WHAT TO PRODUCE: The reply should consist of the full listing, written out exactly.

DATA UNDER STUDY:

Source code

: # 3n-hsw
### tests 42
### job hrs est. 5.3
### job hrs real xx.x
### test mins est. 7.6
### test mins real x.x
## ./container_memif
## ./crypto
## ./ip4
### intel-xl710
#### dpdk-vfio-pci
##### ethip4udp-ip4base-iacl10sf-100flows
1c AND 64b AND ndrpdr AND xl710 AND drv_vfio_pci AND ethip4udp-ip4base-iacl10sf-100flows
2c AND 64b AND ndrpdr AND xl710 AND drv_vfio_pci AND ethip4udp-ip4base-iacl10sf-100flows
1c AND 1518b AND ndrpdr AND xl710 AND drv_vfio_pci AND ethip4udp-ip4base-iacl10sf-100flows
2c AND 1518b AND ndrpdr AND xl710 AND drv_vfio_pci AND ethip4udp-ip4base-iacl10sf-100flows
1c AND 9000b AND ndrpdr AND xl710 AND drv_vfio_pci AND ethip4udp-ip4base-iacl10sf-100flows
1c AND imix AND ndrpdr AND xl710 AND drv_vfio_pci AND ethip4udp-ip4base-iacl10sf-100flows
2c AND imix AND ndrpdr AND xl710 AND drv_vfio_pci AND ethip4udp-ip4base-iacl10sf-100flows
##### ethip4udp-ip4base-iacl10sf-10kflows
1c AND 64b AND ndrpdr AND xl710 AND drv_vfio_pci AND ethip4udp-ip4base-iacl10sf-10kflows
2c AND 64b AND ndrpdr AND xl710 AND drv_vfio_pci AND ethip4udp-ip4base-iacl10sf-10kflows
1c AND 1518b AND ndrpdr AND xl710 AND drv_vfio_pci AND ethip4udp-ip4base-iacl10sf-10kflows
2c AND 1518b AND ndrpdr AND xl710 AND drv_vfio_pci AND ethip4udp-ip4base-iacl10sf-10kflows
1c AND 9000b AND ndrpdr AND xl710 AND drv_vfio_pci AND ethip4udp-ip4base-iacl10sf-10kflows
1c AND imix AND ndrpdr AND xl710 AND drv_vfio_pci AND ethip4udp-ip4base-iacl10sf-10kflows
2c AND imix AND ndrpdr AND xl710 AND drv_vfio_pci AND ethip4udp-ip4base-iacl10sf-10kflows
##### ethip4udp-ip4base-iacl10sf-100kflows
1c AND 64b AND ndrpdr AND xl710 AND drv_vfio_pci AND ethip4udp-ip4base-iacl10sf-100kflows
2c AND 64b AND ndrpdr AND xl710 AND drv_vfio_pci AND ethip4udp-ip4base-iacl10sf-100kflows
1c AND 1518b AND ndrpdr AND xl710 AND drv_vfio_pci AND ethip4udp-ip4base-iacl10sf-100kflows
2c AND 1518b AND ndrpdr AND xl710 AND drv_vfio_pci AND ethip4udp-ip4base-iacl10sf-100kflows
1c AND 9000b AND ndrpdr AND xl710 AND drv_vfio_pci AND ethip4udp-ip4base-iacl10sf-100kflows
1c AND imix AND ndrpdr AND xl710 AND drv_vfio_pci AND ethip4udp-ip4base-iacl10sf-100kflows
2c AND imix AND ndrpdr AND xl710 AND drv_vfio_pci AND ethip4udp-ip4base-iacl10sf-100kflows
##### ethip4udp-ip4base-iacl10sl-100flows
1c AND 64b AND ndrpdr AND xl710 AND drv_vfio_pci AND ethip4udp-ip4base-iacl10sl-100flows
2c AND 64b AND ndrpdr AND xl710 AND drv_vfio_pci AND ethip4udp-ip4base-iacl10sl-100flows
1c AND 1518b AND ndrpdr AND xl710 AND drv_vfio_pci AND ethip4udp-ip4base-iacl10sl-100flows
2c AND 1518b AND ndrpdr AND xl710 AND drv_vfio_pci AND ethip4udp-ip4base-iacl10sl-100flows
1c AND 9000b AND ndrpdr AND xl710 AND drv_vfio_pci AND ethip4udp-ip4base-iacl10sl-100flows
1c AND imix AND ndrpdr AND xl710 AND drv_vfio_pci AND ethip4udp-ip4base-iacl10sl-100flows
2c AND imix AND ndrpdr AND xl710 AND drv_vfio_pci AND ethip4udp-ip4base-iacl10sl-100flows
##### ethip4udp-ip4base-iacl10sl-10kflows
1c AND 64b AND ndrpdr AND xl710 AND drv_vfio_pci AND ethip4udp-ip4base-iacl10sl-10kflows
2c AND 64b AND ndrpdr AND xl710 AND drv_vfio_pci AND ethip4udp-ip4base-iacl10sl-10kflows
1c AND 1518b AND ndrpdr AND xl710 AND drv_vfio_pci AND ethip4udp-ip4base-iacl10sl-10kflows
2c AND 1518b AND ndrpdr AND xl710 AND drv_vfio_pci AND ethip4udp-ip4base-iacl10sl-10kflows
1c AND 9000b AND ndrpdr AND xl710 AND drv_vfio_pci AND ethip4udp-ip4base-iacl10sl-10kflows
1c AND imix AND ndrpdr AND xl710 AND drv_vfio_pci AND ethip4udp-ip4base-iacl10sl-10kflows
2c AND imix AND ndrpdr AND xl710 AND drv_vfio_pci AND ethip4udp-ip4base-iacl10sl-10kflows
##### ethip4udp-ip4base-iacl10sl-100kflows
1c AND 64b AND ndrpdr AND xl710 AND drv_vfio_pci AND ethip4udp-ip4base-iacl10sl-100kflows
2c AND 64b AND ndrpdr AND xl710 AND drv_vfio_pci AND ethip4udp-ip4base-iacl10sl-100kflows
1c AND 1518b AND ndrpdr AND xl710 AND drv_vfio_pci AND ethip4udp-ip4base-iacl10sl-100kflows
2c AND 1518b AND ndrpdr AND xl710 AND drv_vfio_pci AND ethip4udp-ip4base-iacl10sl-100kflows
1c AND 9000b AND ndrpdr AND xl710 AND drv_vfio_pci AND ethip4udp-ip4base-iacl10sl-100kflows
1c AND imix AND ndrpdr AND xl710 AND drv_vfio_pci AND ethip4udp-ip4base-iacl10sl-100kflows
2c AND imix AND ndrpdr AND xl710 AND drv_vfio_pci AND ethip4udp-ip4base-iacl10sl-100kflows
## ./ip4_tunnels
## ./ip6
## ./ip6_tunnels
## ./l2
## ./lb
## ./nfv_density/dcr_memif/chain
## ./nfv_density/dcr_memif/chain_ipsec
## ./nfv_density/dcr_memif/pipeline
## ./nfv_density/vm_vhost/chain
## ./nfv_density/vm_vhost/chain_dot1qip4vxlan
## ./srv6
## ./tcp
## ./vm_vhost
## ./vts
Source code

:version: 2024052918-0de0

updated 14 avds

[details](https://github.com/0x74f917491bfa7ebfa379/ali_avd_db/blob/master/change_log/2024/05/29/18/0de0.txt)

WRITTEN ANSWER:
Source code

: # 3n-hsw
### tests 42
### job hrs est. 5.3
### job hrs real xx.x
### test mins est. 7.6
### test mins real x.x
## ./container_memif
## ./crypto
## ./ip4
### intel-xl710
#### dpdk-vfio-pci
##### ethip4udp-ip4base-iacl10sf-100flows
1c AND 64b AND ndrpdr AND xl710 AND drv_vfio_pci AND ethip4udp-ip4base-iacl10sf-100flows
2c AND 64b AND ndrpdr AND xl710 AND drv_vfio_pci AND ethip4udp-ip4base-iacl10sf-100flows
1c AND 1518b AND ndrpdr AND xl710 AND drv_vfio_pci AND ethip4udp-ip4base-iacl10sf-100flows
2c AND 1518b AND ndrpdr AND xl710 AND drv_vfio_pci AND ethip4udp-ip4base-iacl10sf-100flows
1c AND 9000b AND ndrpdr AND xl710 AND drv_vfio_pci AND ethip4udp-ip4base-iacl10sf-100flows
1c AND imix AND ndrpdr AND xl710 AND drv_vfio_pci AND ethip4udp-ip4base-iacl10sf-100flows
2c AND imix AND ndrpdr AND xl710 AND drv_vfio_pci AND ethip4udp-ip4base-iacl10sf-100flows
##### ethip4udp-ip4base-iacl10sf-10kflows
1c AND 64b AND ndrpdr AND xl710 AND drv_vfio_pci AND ethip4udp-ip4base-iacl10sf-10kflows
2c AND 64b AND ndrpdr AND xl710 AND drv_vfio_pci AND ethip4udp-ip4base-iacl10sf-10kflows
1c AND 1518b AND ndrpdr AND xl710 AND drv_vfio_pci AND ethip4udp-ip4base-iacl10sf-10kflows
2c AND 1518b AND ndrpdr AND xl710 AND drv_vfio_pci AND ethip4udp-ip4base-iacl10sf-10kflows
1c AND 9000b AND ndrpdr AND xl710 AND drv_vfio_pci AND ethip4udp-ip4base-iacl10sf-10kflows
1c AND imix AND ndrpdr AND xl710 AND drv_vfio_pci AND ethip4udp-ip4base-iacl10sf-10kflows
2c AND imix AND ndrpdr AND xl710 AND drv_vfio_pci AND ethip4udp-ip4base-iacl10sf-10kflows
##### ethip4udp-ip4base-iacl10sf-100kflows
1c AND 64b AND ndrpdr AND xl710 AND drv_vfio_pci AND ethip4udp-ip4base-iacl10sf-100kflows
2c AND 64b AND ndrpdr AND xl710 AND drv_vfio_pci AND ethip4udp-ip4base-iacl10sf-100kflows
1c AND 1518b AND ndrpdr AND xl710 AND drv_vfio_pci AND ethip4udp-ip4base-iacl10sf-100kflows
2c AND 1518b AND ndrpdr AND xl710 AND drv_vfio_pci AND ethip4udp-ip4base-iacl10sf-100kflows
1c AND 9000b AND ndrpdr AND xl710 AND drv_vfio_pci AND ethip4udp-ip4base-iacl10sf-100kflows
1c AND imix AND ndrpdr AND xl710 AND drv_vfio_pci AND ethip4udp-ip4base-iacl10sf-100kflows
2c AND imix AND ndrpdr AND xl710 AND drv_vfio_pci AND ethip4udp-ip4base-iacl10sf-100kflows
##### ethip4udp-ip4base-iacl10sl-100flows
1c AND 64b AND ndrpdr AND xl710 AND drv_vfio_pci AND ethip4udp-ip4base-iacl10sl-100flows
2c AND 64b AND ndrpdr AND xl710 AND drv_vfio_pci AND ethip4udp-ip4base-iacl10sl-100flows
1c AND 1518b AND ndrpdr AND xl710 AND drv_vfio_pci AND ethip4udp-ip4base-iacl10sl-100flows
2c AND 1518b AND ndrpdr AND xl710 AND drv_vfio_pci AND ethip4udp-ip4base-iacl10sl-100flows
1c AND 9000b AND ndrpdr AND xl710 AND drv_vfio_pci AND ethip4udp-ip4base-iacl10sl-100flows
1c AND imix AND ndrpdr AND xl710 AND drv_vfio_pci AND ethip4udp-ip4base-iacl10sl-100flows
2c AND imix AND ndrpdr AND xl710 AND drv_vfio_pci AND ethip4udp-ip4base-iacl10sl-100flows
##### ethip4udp-ip4base-iacl10sl-10kflows
1c AND 64b AND ndrpdr AND xl710 AND drv_vfio_pci AND ethip4udp-ip4base-iacl10sl-10kflows
2c AND 64b AND ndrpdr AND xl710 AND drv_vfio_pci AND ethip4udp-ip4base-iacl10sl-10kflows
1c AND 1518b AND ndrpdr AND xl710 AND drv_vfio_pci AND ethip4udp-ip4base-iacl10sl-10kflows
2c AND 1518b AND ndrpdr AND xl710 AND drv_vfio_pci AND ethip4udp-ip4base-iacl10sl-10kflows
1c AND 9000b AND ndrpdr AND xl710 AND drv_vfio_pci AND ethip4udp-ip4base-iacl10sl-10kflows
1c AND imix AND ndrpdr AND xl710 AND drv_vfio_pci AND ethip4udp-ip4base-iacl10sl-10kflows
2c AND imix AND ndrpdr AND xl710 AND drv_vfio_pci AND ethip4udp-ip4base-iacl10sl-10kflows
##### ethip4udp-ip4base-iacl10sl-100kflows
1c AND 64b AND ndrpdr AND xl710 AND drv_vfio_pci AND ethip4udp-ip4base-iacl10sl-100kflows
2c AND 64b AND ndrpdr AND xl710 AND drv_vfio_pci AND ethip4udp-ip4base-iacl10sl-100kflows
1c AND 1518b AND ndrpdr AND xl710 AND drv_vfio_pci AND ethip4udp-ip4base-iacl10sl-100kflows
2c AND 1518b AND ndrpdr AND xl710 AND drv_vfio_pci AND ethip4udp-ip4base-iacl10sl-100kflows
1c AND 9000b AND ndrpdr AND xl710 AND drv_vfio_pci AND ethip4udp-ip4base-iacl10sl-100kflows
1c AND imix AND ndrpdr AND xl710 AND drv_vfio_pci AND ethip4udp-ip4base-iacl10sl-100kflows
2c AND imix AND ndrpdr AND xl710 AND drv_vfio_pci AND ethip4udp-ip4base-iacl10sl-100kflows
## ./ip4_tunnels
## ./ip6
## ./ip6_tunnels
## ./l2
## ./lb
## ./nfv_density/dcr_memif/chain
## ./nfv_density/dcr_memif/chain_ipsec
## ./nfv_density/dcr_memif/pipeline
## ./nfv_density/vm_vhost/chain
## ./nfv_density/vm_vhost/chain_dot1qip4vxlan
## ./srv6
## ./tcp
## ./vm_vhost
## ./vts
Source code

:version: 2024052918-0de0

updated 14 avds

[details](https://github.com/0x74f917491bfa7ebfa379/ali_avd_db/blob/master/change_log/2024/05/29/18/0de0.txt)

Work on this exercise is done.